== Work order ==
Print out each record, keeping it identical to the original.
[[ Provided data open ]]
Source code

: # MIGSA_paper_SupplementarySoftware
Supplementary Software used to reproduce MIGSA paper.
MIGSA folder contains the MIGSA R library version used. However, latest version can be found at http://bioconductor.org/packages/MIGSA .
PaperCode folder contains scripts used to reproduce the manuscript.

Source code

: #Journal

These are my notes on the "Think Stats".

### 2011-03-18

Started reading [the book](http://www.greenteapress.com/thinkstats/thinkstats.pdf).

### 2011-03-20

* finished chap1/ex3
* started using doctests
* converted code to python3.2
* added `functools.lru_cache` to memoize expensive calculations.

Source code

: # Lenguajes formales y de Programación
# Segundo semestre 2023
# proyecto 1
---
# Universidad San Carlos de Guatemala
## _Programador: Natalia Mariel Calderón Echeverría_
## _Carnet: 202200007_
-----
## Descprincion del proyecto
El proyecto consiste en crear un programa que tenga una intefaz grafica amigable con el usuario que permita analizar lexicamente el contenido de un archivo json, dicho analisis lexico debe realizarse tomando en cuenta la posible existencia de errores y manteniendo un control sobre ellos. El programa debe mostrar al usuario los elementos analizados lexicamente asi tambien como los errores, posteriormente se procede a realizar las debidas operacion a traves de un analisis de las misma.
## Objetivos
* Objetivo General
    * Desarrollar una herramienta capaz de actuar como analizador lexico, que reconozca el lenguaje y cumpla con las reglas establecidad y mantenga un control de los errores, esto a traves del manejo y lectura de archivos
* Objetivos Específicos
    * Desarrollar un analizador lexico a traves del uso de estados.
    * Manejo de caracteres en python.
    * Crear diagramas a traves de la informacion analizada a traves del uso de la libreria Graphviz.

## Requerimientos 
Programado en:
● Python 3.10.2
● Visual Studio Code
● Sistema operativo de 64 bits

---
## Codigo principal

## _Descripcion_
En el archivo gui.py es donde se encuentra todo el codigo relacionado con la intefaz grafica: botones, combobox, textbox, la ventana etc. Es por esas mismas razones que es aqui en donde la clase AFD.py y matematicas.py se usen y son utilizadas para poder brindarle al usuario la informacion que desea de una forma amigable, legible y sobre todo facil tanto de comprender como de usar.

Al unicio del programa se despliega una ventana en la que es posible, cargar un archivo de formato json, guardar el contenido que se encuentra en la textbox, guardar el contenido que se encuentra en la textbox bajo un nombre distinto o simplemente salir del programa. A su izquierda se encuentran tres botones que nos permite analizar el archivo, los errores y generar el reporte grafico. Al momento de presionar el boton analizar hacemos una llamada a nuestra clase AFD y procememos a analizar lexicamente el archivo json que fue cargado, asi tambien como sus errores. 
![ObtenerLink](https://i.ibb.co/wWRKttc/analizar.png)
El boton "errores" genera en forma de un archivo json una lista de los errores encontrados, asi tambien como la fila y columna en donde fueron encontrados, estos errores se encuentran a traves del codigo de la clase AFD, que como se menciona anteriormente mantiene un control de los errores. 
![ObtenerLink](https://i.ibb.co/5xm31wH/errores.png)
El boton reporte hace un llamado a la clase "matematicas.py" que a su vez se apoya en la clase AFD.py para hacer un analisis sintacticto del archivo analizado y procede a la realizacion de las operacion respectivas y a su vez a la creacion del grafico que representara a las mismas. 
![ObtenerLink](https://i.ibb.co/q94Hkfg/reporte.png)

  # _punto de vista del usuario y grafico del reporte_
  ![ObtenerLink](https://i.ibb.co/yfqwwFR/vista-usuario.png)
[[ Provided data closed ]]
== Task answer ==
Source code

: # MIGSA_paper_SupplementarySoftware
Supplementary Software used to reproduce MIGSA paper.
MIGSA folder contains the MIGSA R library version used. However, latest version can be found at http://bioconductor.org/packages/MIGSA .
PaperCode folder contains scripts used to reproduce the manuscript.

Source code

: #Journal

These are my notes on the "Think Stats".

### 2011-03-18

Started reading [the book](http://www.greenteapress.com/thinkstats/thinkstats.pdf).

### 2011-03-20

* finished chap1/ex3
* started using doctests
* converted code to python3.2
* added `functools.lru_cache` to memoize expensive calculations.

Source code

: # Lenguajes formales y de Programación
# Segundo semestre 2023
# proyecto 1
---
# Universidad San Carlos de Guatemala
## _Programador: Natalia Mariel Calderón Echeverría_
## _Carnet: 202200007_
-----
## Descprincion del proyecto
El proyecto consiste en crear un programa que tenga una intefaz grafica amigable con el usuario que permita analizar lexicamente el contenido de un archivo json, dicho analisis lexico debe realizarse tomando en cuenta la posible existencia de errores y manteniendo un control sobre ellos. El programa debe mostrar al usuario los elementos analizados lexicamente asi tambien como los errores, posteriormente se procede a realizar las debidas operacion a traves de un analisis de las misma.
## Objetivos
* Objetivo General
    * Desarrollar una herramienta capaz de actuar como analizador lexico, que reconozca el lenguaje y cumpla con las reglas establecidad y mantenga un control de los errores, esto a traves del manejo y lectura de archivos
* Objetivos Específicos
    * Desarrollar un analizador lexico a traves del uso de estados.
    * Manejo de caracteres en python.
    * Crear diagramas a traves de la informacion analizada a traves del uso de la libreria Graphviz.

## Requerimientos 
Programado en:
● Python 3.10.2
● Visual Studio Code
● Sistema operativo de 64 bits

---
## Codigo principal

## _Descripcion_
En el archivo gui.py es donde se encuentra todo el codigo relacionado con la intefaz grafica: botones, combobox, textbox, la ventana etc. Es por esas mismas razones que es aqui en donde la clase AFD.py y matematicas.py se usen y son utilizadas para poder brindarle al usuario la informacion que desea de una forma amigable, legible y sobre todo facil tanto de comprender como de usar.

Al unicio del programa se despliega una ventana en la que es posible, cargar un archivo de formato json, guardar el contenido que se encuentra en la textbox, guardar el contenido que se encuentra en la textbox bajo un nombre distinto o simplemente salir del programa. A su izquierda se encuentran tres botones que nos permite analizar el archivo, los errores y generar el reporte grafico. Al momento de presionar el boton analizar hacemos una llamada a nuestra clase AFD y procememos a analizar lexicamente el archivo json que fue cargado, asi tambien como sus errores. 
![ObtenerLink](https://i.ibb.co/wWRKttc/analizar.png)
El boton "errores" genera en forma de un archivo json una lista de los errores encontrados, asi tambien como la fila y columna en donde fueron encontrados, estos errores se encuentran a traves del codigo de la clase AFD, que como se menciona anteriormente mantiene un control de los errores. 
![ObtenerLink](https://i.ibb.co/5xm31wH/errores.png)
El boton reporte hace un llamado a la clase "matematicas.py" que a su vez se apoya en la clase AFD.py para hacer un analisis sintacticto del archivo analizado y procede a la realizacion de las operacion respectivas y a su vez a la creacion del grafico que representara a las mismas. 
![ObtenerLink](https://i.ibb.co/q94Hkfg/reporte.png)

  # _punto de vista del usuario y grafico del reporte_
  ![ObtenerLink](https://i.ibb.co/yfqwwFR/vista-usuario.png)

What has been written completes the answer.